Way to go, Melissa!
When a child can't be home for Christmas
Smith, Melissa, San Francisco Chronicle, Dec. 17, 2007.
For youth from foster care, the holidays are often a stark reminder of what it means not to have a family. We miss the comfort of knowing we have a place where we are always welcome, year after year. We don't know the family traditions of mom's best tablecloth and china, dad's carving the turkey, grandma's famous stuffing recipe, football in the den with the cousins, or even the inevitable family dramas.
I know these feelings well. I spent six years of my childhood in foster care in California, moving eight different times during this period and separated from my brother, friends and relatives. Foster care had estranged me from my family, so I usually saw them only on Christmas Eve. We would talk and socialize for that one night. But there was no sense of community, no sense of home.
In college, the holiday break was a time to figure out where I would stay. I knew one other foster child who went to my school. However, she dropped out after a couple of years, and then there was only me. Since I didn't have family to be with, I usually stayed with friends - and, because I was independent, I needed to make money to support myself. So I spent the holiday break working to save money for the next semester's financial obligations.

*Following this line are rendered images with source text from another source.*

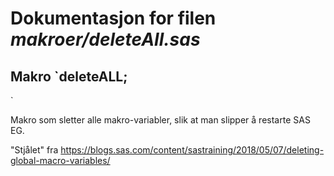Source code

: 
# Dokumentasjon for filen *makroer/deleteAll.sas*


## Makro `deleteALL;
`

Makro som sletter alle makro-variabler, slik at man slipper å restarte SAS EG.

"Stjålet" fra https://blogs.sas.com/content/sastraining/2018/05/07/deleting-global-macro-variables/

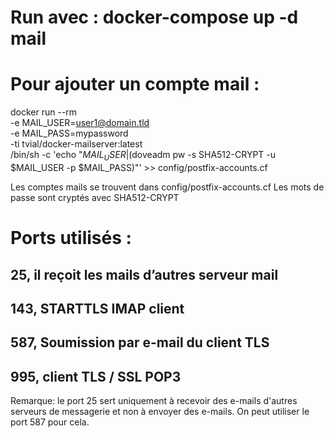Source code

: # Run avec : docker-compose up -d mail

# Pour ajouter un compte mail :
docker run --rm \
  -e MAIL_USER=user1@domain.tld \
  -e MAIL_PASS=mypassword \
  -ti tvial/docker-mailserver:latest \
  /bin/sh -c 'echo "$MAIL_USER|$(doveadm pw -s SHA512-CRYPT -u $MAIL_USER -p $MAIL_PASS)"' >> config/postfix-accounts.cf

Les comptes mails se trouvent dans config/postfix-accounts.cf
Les mots de passe sont cryptés avec SHA512-CRYPT

# Ports utilisés :

## 25, il reçoit les mails d’autres serveur mail
## 143, STARTTLS IMAP client
## 587, Soumission par e-mail du client TLS
## 995, client TLS / SSL POP3

Remarque: le port 25 sert uniquement à recevoir des e-mails d'autres serveurs de messagerie et non à envoyer des e-mails. On peut utiliser le port 587 pour cela.


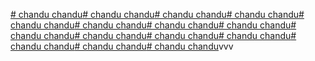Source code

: [# chandu chandu](https://github.com/devops0014/dockerdeploymentt.git)[# chandu chandu](https://github.com/devops0014/dockerdeploymentt.git)[# chandu chandu](https://github.com/devops0014/dockerdeploymentt.git)[# chandu chandu](https://github.com/devops0014/dockerdeploymentt.git)[# chandu chandu](https://github.com/devops0014/dockerdeploymentt.git)[# chandu chandu](https://github.com/devops0014/dockerdeploymentt.git)[# chandu chandu](https://github.com/devops0014/dockerdeploymentt.git)[# chandu chandu](https://github.com/devops0014/dockerdeploymentt.git)[# chandu chandu](https://github.com/devops0014/dockerdeploymentt.git)[# chandu chandu](https://github.com/devops0014/dockerdeploymentt.git)[# chandu chandu](https://github.com/devops0014/dockerdeploymentt.git)[# chandu chandu](https://github.com/devops0014/dockerdeploymentt.git)[# chandu chandu](https://github.com/devops0014/dockerdeploymentt.git)[# chandu chandu](https://github.com/devops0014/dockerdeploymentt.git)[# chandu chandu](https://github.com/devops0014/dockerdeploymentt.git)vvv
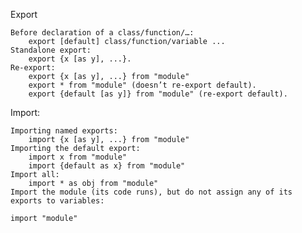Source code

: 
Export

    Before declaration of a class/function/…:
        export [default] class/function/variable ...
    Standalone export:
        export {x [as y], ...}.
    Re-export:
        export {x [as y], ...} from "module"
        export * from "module" (doesn’t re-export default).
        export {default [as y]} from "module" (re-export default).

Import:

    Importing named exports:
        import {x [as y], ...} from "module"
    Importing the default export:
        import x from "module"
        import {default as x} from "module"
    Import all:
        import * as obj from "module"
    Import the module (its code runs), but do not assign any of its exports to variables:

    import "module"
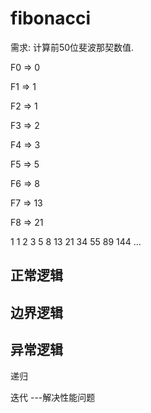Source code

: # fibonacci

需求: 计算前50位斐波那契数值.

F0 => 0

F1 => 1

F2 => 1  

F3 => 2

F4 => 3

F5 => 5  

F6 => 8

F7 => 13

F8 => 21  

1 1 2 3 5 8 13 21 34 55 89 144 ...

## 正常逻辑
## 边界逻辑
## 异常逻辑


递归

迭代 ---解决性能问题
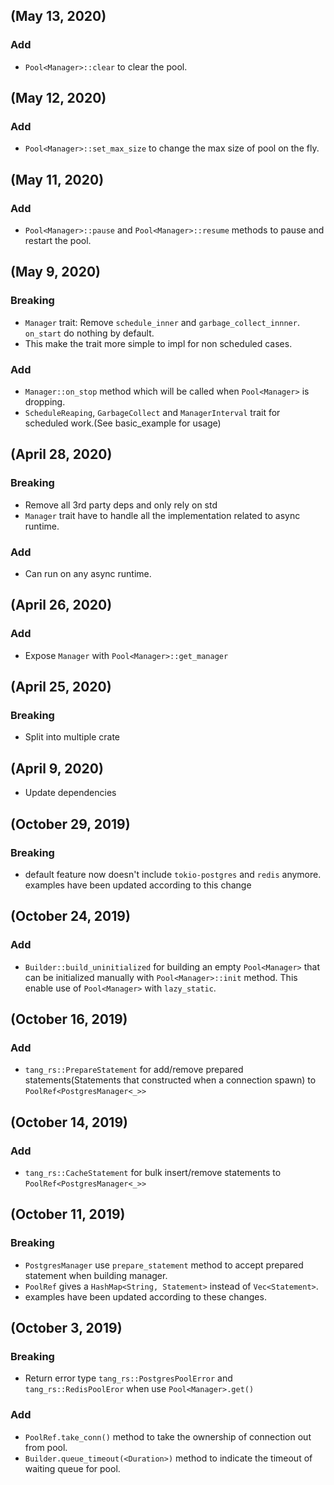 (May 13, 2020)
----------------------
### Add
- `Pool<Manager>::clear` to clear the pool.
  

(May 12, 2020)
----------------------
### Add
- `Pool<Manager>::set_max_size` to change the max size of pool on the fly.
  

(May 11, 2020)
----------------------
### Add
- `Pool<Manager>::pause` and `Pool<Manager>::resume` methods to pause and restart the pool.
  

(May 9, 2020)
----------------------
### Breaking
- `Manager` trait: Remove `schedule_inner` and `garbage_collect_innner`. `on_start` do nothing by default.
- This make the trait more simple to impl for non scheduled cases.
### Add
- `Manager::on_stop` method which will be called when `Pool<Manager>` is dropping.
- `ScheduleReaping`, `GarbageCollect` and `ManagerInterval` trait for scheduled work.(See basic_example for usage)


(April 28, 2020)
----------------------
### Breaking
- Remove all 3rd party deps and only rely on std
- `Manager` trait have to handle all the implementation related to async runtime.
### Add  
- Can run on any async runtime.  


(April 26, 2020)
----------------------
### Add
- Expose `Manager` with `Pool<Manager>::get_manager`


(April 25, 2020)
----------------------
### Breaking
- Split into multiple crate


(April 9, 2020)
----------------------
- Update dependencies


(October 29, 2019)
----------------------
### Breaking
- default feature now doesn't include `tokio-postgres` and `redis` anymore. examples have been updated according to this change


(October 24, 2019)
----------------------
### Add
- `Builder::build_uninitialized` for building an empty `Pool<Manager>` that can be initialized manually with `Pool<Manager>::init` method.
This enable use of `Pool<Manager>` with `lazy_static`.


(October 16, 2019)
----------------------
### Add
- `tang_rs::PrepareStatement` for add/remove prepared statements(Statements that constructed when a connection spawn) to `PoolRef<PostgresManager<_>>`


(October 14, 2019)
----------------------
### Add
- `tang_rs::CacheStatement` for bulk insert/remove statements to `PoolRef<PostgresManager<_>>`


(October 11, 2019)
----------------------
### Breaking
- `PostgresManager` use `prepare_statement` method to accept prepared statement when building manager.
- `PoolRef` gives a `HashMap<String, Statement>` instead of `Vec<Statement>`. 
- examples have been updated according to these changes.


(October 3, 2019)
----------------------
### Breaking
- Return error type `tang_rs::PostgresPoolError` and `tang_rs::RedisPoolEror` when use `Pool<Manager>.get()` 
### Add
- `PoolRef.take_conn()` method to take the ownership of connection out from pool.
- `Builder.queue_timeout(<Duration>)` method to indicate the timeout of waiting queue for pool.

The experience of spending holidays in foster care changes a person's life forever, as I know from my own experience - as well as from my friends and colleagues in Foster Care Alumni of America. Michelle Dalton McGarity, now age 49, recalled, "I hung up the phone, sobbing, the year I was 14. My mother wouldn't take me for Christmas. Not all the begging and pleading could change it. Nobody wanted me. In my foster home, we weren't a family. The foster kids were outsiders looking in. It was one of the two days a year we were allowed to eat at the table with the others, but we saw the glances that told us we didn't belong."

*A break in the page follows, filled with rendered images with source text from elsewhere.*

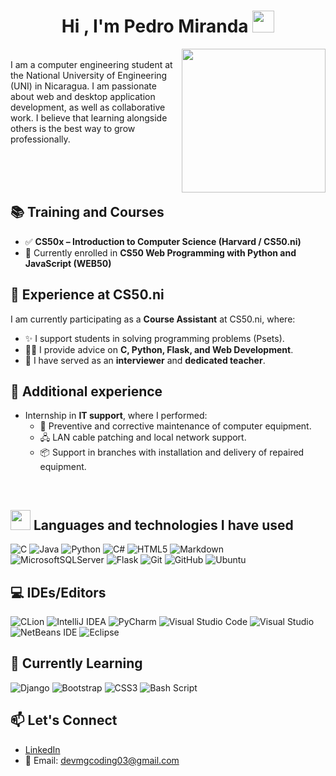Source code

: <h1 align="center"><b>Hi , I'm Pedro Miranda </b><img src="https://media.giphy.com/media/hvRJCLFzcasrR4ia7z/giphy.gif" width="35"></h1>

<!--<img src="https://user-images.githubusercontent.com/73097560/115834477-dbab4500-a447-11eb-908a-139a6edaec5c.gif"><br>-->

<picture> <img align="right" src="https://github.com/7oSkaaa/7oSkaaa/blob/main/Images/Right_Side.gif?raw=true" width = 230px></picture>

<br>I am a computer engineering student at the National University of Engineering (UNI) in Nicaragua.
I am passionate about web and desktop application development, as well as collaborative work. I believe that learning alongside others is the best way to grow professionally.

<br><br><br>
## 📚 Training and Courses
- ✅ **CS50x – Introduction to Computer Science (Harvard / CS50.ni)**
- 📌 Currently enrolled in **CS50 Web Programming with Python and JavaScript (WEB50)**


## 🚀 Experience at CS50.ni
<!--<picture> <img align="right" src="https://upload.wikimedia.org/wikipedia/en/thumb/0/0c/Harvard_University_shield.svg/800px-Harvard_University_shield.svg.png?20180212013744" width = 130px></picture>
<picture> <img align="right" src="https://code-fu.net.ni/wp-content/uploads/2024/01/CS50x.ni-2.0.svg" width = 230px></picture>-->
I am currently participating as a **Course Assistant** at CS50.ni, where:
- ✨ I support students in solving programming problems (Psets).
- 👨‍🏫 I provide advice on **C, Python, Flask, and Web Development**.  
- 🎤 I have served as an **interviewer** and **dedicated teacher**.

## 💼 Additional experience
- Internship in **IT support**, where I performed:  
  - 🔧 Preventive and corrective maintenance of computer equipment.  
  - 🖧 LAN cable patching and local network support.  
  - 📦 Support in branches with installation and delivery of repaired equipment.

<br>
<h2><img src = "https://media2.giphy.com/media/QssGEmpkyEOhBCb7e1/giphy.gif?cid=ecf05e47a0n3gi1bfqntqmob8g9aid1oyj2wr3ds3mg700bl&rid=giphy.gif" width = 32px>  Languages and technologies I have used </h2>

![C](https://img.shields.io/badge/c-%2300599C.svg?style=for-the-badge&logo=c&logoColor=white)
![Java](https://img.shields.io/badge/java-%23ED8B00.svg?style=for-the-badge&logo=openjdk&logoColor=white)
![Python](https://img.shields.io/badge/python-3670A0?style=for-the-badge&logo=python&logoColor=ffdd54)
![C#](https://img.shields.io/badge/c%23-%23239120.svg?style=for-the-badge&logo=csharp&logoColor=white)
![HTML5](https://img.shields.io/badge/html5-%23E34F26.svg?style=for-the-badge&logo=html5&logoColor=white)
![Markdown](https://img.shields.io/badge/markdown-%23000000.svg?style=for-the-badge&logo=markdown&logoColor=white)
<br>
![MicrosoftSQLServer](https://img.shields.io/badge/Microsoft%20SQL%20Server-CC2927?style=for-the-badge&logo=microsoft%20sql%20server&logoColor=white)
![Flask](https://img.shields.io/badge/flask-%23000.svg?style=for-the-badge&logo=flask&logoColor=white)
![Git](https://img.shields.io/badge/git-%23F05033.svg?style=for-the-badge&logo=git&logoColor=white)
![GitHub](https://img.shields.io/badge/github-%23121011.svg?style=for-the-badge&logo=github&logoColor=white)
![Ubuntu](https://img.shields.io/badge/Ubuntu-E95420?style=for-the-badge&logo=ubuntu&logoColor=white)

## 💻 IDEs/Editors
![CLion](https://img.shields.io/badge/CLion-black?style=for-the-badge&logo=clion&logoColor=white)
![IntelliJ IDEA](https://img.shields.io/badge/IntelliJIDEA-000000.svg?style=for-the-badge&logo=intellij-idea&logoColor=white)
![PyCharm](https://img.shields.io/badge/pycharm-143?style=for-the-badge&logo=pycharm&logoColor=black&color=black&labelColor=green)
![Visual Studio Code](https://img.shields.io/badge/Visual%20Studio%20Code-0078d7.svg?style=for-the-badge&logo=visual-studio-code&logoColor=white)
![Visual Studio](https://img.shields.io/badge/Visual%20Studio-5C2D91.svg?style=for-the-badge&logo=visual-studio&logoColor=white)
<br>
![NetBeans IDE](https://img.shields.io/badge/NetBeansIDE-1B6AC6.svg?style=for-the-badge&logo=apache-netbeans-ide&logoColor=white)
![Eclipse](https://img.shields.io/badge/Eclipse-FE7A16.svg?style=for-the-badge&logo=Eclipse&logoColor=white)

## 🌱 Currently Learning
![Django](https://img.shields.io/badge/django-%23092E20.svg?style=for-the-badge&logo=django&logoColor=white)
![Bootstrap](https://img.shields.io/badge/bootstrap-%238511FA.svg?style=for-the-badge&logo=bootstrap&logoColor=white)
![CSS3](https://img.shields.io/badge/css3-%231572B6.svg?style=for-the-badge&logo=css3&logoColor=white)
![Bash Script](https://img.shields.io/badge/bash_script-%23121011.svg?style=for-the-badge&logo=gnu-bash&logoColor=white)

## 📫 Let's Connect
- [LinkedIn](www.linkedin.com/in/pedro-josé-m-23b62635a)  
- 📧 Email: devmgcoding03@gmail.com
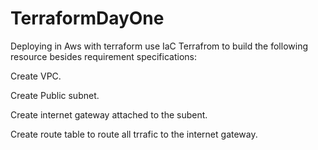 # TerraformDayOne
Deploying  in Aws with terraform 
use IaC Terrafrom to build the following resource besides requirement specifications:

Create VPC.

Create Public subnet.

Create internet gateway attached to the subent.

Create route table to route all trrafic to the internet gateway.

"I am turning 33 years old in two weeks," said Markell Harrison-Jackson. "I have obtained five college degrees, but I have only eaten Thanksgiving dinner in a family setting twice - with my friend's family."

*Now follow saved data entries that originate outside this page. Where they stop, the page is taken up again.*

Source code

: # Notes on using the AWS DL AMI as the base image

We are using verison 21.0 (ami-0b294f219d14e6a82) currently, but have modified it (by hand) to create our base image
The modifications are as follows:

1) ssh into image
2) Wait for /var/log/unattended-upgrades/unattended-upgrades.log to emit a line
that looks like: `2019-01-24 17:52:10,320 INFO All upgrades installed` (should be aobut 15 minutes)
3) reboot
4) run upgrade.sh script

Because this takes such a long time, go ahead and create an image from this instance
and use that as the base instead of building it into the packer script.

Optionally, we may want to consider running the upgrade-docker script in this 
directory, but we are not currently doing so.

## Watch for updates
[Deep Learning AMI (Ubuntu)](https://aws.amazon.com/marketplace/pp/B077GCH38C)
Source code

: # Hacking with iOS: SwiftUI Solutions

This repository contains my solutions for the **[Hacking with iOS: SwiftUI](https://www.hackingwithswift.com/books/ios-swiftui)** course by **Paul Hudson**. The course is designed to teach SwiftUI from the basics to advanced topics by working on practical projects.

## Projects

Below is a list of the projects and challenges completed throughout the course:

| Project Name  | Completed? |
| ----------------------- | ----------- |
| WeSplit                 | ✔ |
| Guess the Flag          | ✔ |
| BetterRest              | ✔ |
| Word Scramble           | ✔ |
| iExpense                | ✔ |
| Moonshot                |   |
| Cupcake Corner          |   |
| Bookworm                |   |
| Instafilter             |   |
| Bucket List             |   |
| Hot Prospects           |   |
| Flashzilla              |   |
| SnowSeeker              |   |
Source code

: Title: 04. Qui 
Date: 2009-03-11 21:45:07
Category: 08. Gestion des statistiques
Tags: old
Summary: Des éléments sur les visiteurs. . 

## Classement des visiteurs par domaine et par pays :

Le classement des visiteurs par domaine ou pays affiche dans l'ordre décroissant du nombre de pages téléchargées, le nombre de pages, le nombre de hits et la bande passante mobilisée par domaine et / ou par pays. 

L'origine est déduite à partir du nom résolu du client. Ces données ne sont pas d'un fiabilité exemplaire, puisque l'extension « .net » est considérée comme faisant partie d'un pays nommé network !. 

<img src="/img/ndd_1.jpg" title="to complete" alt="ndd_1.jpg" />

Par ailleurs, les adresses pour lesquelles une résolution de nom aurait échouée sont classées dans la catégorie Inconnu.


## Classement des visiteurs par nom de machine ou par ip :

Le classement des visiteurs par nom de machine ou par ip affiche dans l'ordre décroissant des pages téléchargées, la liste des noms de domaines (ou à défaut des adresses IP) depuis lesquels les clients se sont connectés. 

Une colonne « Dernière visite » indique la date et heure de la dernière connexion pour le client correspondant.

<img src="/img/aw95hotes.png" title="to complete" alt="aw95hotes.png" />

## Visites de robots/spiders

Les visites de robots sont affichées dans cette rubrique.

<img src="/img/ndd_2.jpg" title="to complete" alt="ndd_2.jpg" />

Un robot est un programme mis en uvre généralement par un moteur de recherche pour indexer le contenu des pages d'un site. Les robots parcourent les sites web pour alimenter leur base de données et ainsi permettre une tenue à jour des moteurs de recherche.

Even when the holidays include a visit with birth families, there are often disappointments. "I was usually able to spend the holidays with one or both of my parents, but when I was 16, I chose to stay in my foster home to see how a "normal" family spent a holiday together," said Jackie Janesh. "My father proclaimed me 'disowned,' and a year passed before we spoke again."
Foster youth may also feel concerned about family members left behind. "I spent the holidays alone and did not get to see my brothers and sisters," Melinda Foy recalled. "I was the only child removed from my home, and I knew that my siblings were still being sexually, verbally and physically abused. Holidays were especially sad for me because I was worried about them."
Even when supportive adults do their best to make the holidays special, feelings of separation can be strong. "I spent nine years with six different families as a foster child. Watching what it was like for them to all get together and reminisce about the years of good times they have all shared together. Knowing that even though these people were kind enough to allow me to join in their celebration, they are not my family, and I am not part of their past. I remember feeling like an outsider at every holiday event," was Sherry L. Gray's reaction.
Along with other young adults who experienced foster care as a child, I see a critical need for federal child welfare financing reform, so that children who are following in our footsteps can be moved swiftly to safe, permanent families, and other youth may avoid the need to enter foster care in the first place.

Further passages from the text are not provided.